The House's biography of her is very good on this topic, and Margolies-Mezvinsky was clear about the distinction between a policy vote and a perception vote:
[S]he made a last–minute switch to support the 1993 Clinton budget after months of publicly voicing her opposition to the bill because it did not contain enough spending cuts...On the day of the vote, she appeared on television and told her constituents that she was against the budget. Minutes before the vote, however, on August 5, 1993, President Clinton called to ask Margolies–Mezvinsky to support the measure. She told him that only if it was the deciding vote—in this case, the 218th yea—would she support the measure. "I wasn't going to do it at 217. I wasn't going to do it at 219. Only at 218, or I was voting against it," she recalled.
If you're not what she called the "deciding vote," and what economists would call the "marginal vote," your vote doesn't matter for policy--so you might as well be perceived however you like. Her 218th vote, the marginal vote, created a difficult political perception back home, and was part of the reason she lost her seat after just one House term. I presume she took the hit to her perception because she wanted this policy more than the opportunity cost, the most likely alternative.
We can always compare actually existing legislation to our utopian dream of an ideal piece of legislation; but our utopian dreams are never going to make it to the floor of the House for a vote. The most likely alternative to Clinton's 1993 deficit reduction package was the status quo policy of bigger deficits, and that wasn't an appealing alternative to her. She knew her vote was going to be expensive. As Margolies-Mezvinsky told President Clinton at the time:
"I think I'm falling on a political sword on this one."
She was right. It was an expensive vote for a policy she preferred. If the bill had had either 220 or 215 votes lined up--sure passage or sure failure--she could have easily given a speech right afterwards, saying:
"This deficit reduction bill had good parts and bad, and I hope Congress can come together to create better legislation to reduce the long-run deficit."
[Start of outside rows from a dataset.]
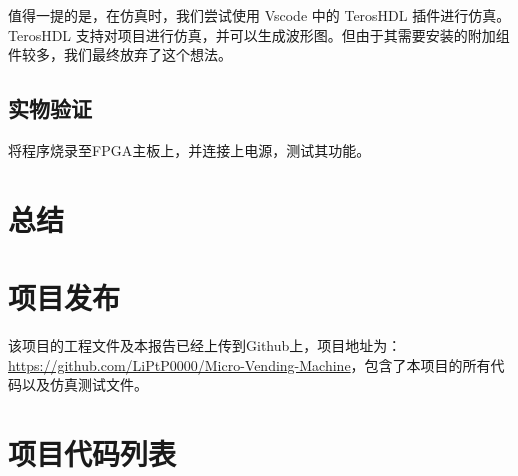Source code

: \documentclass[12pt]{SEU-Circuit-Report}
\begin{document}
    值得一提的是，在仿真时，我们尝试使用 Vscode 中的 TerosHDL 插件进行仿真。TerosHDL 支持对项目进行仿真，并可以生成波形图。但由于其需要安装的附加组件较多，我们最终放弃了这个想法。
    \subsection{实物验证}
    将程序烧录至FPGA主板上，并连接上电源，测试其功能。
    \section{总结}

    \appendix
    \section{项目发布}
    该项目的工程文件及本报告已经上传到Github上，项目地址为：\url{https://github.com/LiPtP0000/Micro-Vending-Machine}，包含了本项目的所有代码以及仿真测试文件。
    \section{项目代码列表}
    
\end{document}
A "Yes" vote is always concrete, since you're supporting an actual piece of legislation--but a "No" vote is a chance to weave dreams of an alternative that will probably never happen, something perhaps well to the left or the right of what actually became law. A "No" vote, by contrast, often has a flexible interpretation--like the meaning of a line in Shakespeare. "No" is usually politically safer--as long as you're better than Senator Kerry at talking about it.
As you probably know, they call votes like the one Margolies-Mezvinsky took a "tough vote." When you're a close to being the marginal vote, the decisive vote, it's often a "tough vote." So be on the lookout for "tough votes," because those are votes where, if the bill ultimately passes by one or two votes, there are probably quite a few politicians who voted against it but could, in a pinch, have been persuaded to vote for it.
Review Questions:
In this essay, who took the more decisive vote, Kerry or Margolies-Mezvinsky? There's only one right answer here.
In this essay, who took the more expensive vote, Kerry or Margolies-Mezvinsky? What about the vote made it expensive? With the right argument, either could more expensive, but it really has to be the right argument.